Brackett Hall, home to the Department of Political Science at Clemson University
Brackett Hall, home to the Department of Political Science at Clemson University

This is the parent page for a list of resources for students of mine at Clemson University or students in the Department of Political Science. Students should also read dedicated pages I have to Pi Sigma Alpha and obtaining letters of recommendation.

Clemson’s Academic Calendar and Exam Schedule

These links will be as useful for students as they will be for me. I find myself looking for these every now and then.

Writing Resources

I never used my alma mater’s writing center when I was an undergraduate. In hindsight, I wish I did. Clemson’s political science students needs to take better advantage of this resource. Check The Writing Center at Clemson for resources to help you with your papers and other writing pursuits.

Borrowing from my friend Andy Owsiak’s (Georgia) resources, I also recommend the following books to help you with writing. The Handley (2014), McCloskey (2000), and Thomson (2011) books are my recommendations though the focus is not strictly on academic writing in political science. Handley’s book is about writing for the web while McCloskey and Thomson are writing for economists.

  • Becker, Howard S. 1986. Writing for Social Scientists: How to Start and Finish your Thesis, Book, or Article. Chicago: University of Chicago Press.
  • Handley, Ann. 2014. Everybody Writes: Your Go-To Guide to Creating Ridiculously Good Content. Hoboken: John Wiley & Sons, Inc.
  • McCloskey, Deirdre N. 2000. Economical Writing (2nd ed.). Long Grove: Waveland Press, Inc.
  • Strunk, William and E.B. White. 2000. The Elements of Style (4th ed.).

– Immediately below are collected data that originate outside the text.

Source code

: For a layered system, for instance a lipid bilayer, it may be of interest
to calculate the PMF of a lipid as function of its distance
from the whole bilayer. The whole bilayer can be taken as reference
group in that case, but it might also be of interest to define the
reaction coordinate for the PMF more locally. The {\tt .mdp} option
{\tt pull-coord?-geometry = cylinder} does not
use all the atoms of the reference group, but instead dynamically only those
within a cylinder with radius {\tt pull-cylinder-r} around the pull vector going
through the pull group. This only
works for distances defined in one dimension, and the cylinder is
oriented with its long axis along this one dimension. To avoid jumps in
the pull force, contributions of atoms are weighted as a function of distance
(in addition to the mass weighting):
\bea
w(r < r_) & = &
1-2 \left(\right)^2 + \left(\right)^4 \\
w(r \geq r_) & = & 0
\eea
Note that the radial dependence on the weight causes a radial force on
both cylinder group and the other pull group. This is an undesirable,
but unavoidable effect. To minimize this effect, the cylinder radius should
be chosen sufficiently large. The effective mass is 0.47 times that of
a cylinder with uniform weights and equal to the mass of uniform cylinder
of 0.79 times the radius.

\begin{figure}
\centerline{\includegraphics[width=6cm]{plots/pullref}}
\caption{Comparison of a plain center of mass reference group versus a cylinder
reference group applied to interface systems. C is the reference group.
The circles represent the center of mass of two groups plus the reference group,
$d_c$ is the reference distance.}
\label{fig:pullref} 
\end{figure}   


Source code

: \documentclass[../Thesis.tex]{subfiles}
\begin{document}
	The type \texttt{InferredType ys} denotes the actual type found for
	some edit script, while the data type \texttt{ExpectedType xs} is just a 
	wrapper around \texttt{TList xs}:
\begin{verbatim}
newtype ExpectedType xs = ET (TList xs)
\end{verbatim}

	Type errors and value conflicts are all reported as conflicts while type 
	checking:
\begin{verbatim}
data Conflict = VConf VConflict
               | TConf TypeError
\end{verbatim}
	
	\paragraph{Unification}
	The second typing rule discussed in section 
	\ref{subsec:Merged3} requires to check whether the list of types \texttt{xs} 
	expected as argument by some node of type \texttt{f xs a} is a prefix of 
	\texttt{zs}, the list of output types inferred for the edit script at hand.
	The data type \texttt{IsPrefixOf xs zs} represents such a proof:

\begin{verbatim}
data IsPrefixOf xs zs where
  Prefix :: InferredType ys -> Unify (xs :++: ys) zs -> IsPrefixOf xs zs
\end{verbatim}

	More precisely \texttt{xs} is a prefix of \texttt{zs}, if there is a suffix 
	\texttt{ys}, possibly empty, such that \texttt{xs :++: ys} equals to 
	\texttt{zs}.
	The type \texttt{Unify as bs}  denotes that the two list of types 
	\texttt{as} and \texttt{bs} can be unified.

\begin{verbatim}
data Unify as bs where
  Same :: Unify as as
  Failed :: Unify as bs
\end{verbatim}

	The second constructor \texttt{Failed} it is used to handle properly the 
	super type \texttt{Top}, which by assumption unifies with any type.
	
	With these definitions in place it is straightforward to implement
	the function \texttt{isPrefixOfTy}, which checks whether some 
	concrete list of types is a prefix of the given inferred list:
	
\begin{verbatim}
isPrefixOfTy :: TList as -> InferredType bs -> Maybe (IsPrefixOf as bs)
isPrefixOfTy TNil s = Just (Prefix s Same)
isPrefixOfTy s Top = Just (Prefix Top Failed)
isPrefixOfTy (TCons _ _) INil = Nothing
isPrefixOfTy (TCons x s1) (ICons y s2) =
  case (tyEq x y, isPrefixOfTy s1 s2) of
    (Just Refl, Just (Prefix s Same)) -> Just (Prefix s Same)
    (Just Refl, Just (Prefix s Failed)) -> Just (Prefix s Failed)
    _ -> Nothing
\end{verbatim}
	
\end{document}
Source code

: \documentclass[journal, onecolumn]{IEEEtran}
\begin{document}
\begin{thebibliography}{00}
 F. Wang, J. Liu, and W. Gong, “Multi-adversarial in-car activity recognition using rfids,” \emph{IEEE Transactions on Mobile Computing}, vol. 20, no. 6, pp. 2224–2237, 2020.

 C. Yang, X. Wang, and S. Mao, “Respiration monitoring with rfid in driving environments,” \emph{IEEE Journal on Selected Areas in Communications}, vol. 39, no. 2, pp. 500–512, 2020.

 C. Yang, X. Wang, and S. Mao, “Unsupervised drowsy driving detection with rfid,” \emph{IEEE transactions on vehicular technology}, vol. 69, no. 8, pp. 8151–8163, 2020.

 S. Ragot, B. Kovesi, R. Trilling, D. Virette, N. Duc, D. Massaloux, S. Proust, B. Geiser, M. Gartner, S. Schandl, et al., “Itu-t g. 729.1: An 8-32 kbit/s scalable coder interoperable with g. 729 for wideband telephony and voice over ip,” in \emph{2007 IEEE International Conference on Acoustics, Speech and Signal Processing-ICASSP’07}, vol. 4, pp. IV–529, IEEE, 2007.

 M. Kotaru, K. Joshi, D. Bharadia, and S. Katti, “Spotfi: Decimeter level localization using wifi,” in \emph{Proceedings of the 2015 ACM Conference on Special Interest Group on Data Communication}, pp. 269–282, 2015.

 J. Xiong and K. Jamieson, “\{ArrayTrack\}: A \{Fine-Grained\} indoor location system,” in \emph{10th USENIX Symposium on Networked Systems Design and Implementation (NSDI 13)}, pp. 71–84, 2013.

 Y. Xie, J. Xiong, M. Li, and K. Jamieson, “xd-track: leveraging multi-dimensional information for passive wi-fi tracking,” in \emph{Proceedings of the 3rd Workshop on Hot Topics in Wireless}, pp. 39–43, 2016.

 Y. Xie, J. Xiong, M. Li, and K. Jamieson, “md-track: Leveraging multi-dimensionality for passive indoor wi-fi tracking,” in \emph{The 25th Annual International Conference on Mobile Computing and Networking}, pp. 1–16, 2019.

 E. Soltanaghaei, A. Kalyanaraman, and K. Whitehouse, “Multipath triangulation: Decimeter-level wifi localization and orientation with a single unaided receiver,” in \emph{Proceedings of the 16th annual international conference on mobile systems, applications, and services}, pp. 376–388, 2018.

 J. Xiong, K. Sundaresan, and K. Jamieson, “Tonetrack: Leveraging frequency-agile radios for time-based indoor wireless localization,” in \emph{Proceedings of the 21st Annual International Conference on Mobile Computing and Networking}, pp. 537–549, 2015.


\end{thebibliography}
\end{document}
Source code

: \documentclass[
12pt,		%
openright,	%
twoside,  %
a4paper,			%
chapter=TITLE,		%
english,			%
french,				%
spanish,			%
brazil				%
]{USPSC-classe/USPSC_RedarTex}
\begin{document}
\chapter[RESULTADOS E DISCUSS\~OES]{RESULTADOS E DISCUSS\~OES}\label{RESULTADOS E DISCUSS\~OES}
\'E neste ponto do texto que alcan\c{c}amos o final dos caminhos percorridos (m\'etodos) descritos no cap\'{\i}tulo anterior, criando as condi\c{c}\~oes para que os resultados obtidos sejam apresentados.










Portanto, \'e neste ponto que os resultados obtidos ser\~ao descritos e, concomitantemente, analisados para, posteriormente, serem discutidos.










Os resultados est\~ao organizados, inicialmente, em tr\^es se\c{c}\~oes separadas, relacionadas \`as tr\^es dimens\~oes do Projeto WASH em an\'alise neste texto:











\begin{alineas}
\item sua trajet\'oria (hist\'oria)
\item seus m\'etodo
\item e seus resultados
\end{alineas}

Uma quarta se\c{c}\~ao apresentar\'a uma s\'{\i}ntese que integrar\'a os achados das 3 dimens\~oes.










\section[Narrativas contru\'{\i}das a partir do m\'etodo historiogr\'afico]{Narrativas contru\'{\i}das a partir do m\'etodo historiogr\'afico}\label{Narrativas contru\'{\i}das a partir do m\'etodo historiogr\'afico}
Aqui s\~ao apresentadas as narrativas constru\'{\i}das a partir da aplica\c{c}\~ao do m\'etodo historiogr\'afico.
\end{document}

New York: Longman.
  • Thomson, William. 2011. A Guide for the Young Economist (2nd ed.). Cambridge: MIT Press.
  • Zinsser, William. 2006. On Writing Well. New York: HarperCollins.

Disability Services and Test Proctoring

Clemson University is a public university compliant with the 1990 Americans with Disabilities Act that guarantees the provision of services at the university level to qualified students with disabilities. However, it is the student’s job to initiate the provision of these services through the university. Two resources will be important. One is the Student Accessibility Services (SAS). SAS provides a directory of forms an eligible student may need to file with me.

The other is the Test Proctoring Center (TPC). Be mindful of TPC’s regulations. For example, scheduling a final exam in the testing center must be done (basically) two weeks in advance. A student that requires a quiet testing room for a midterm must also take the initiative to schedule the midterm at least a week before the day of the exam.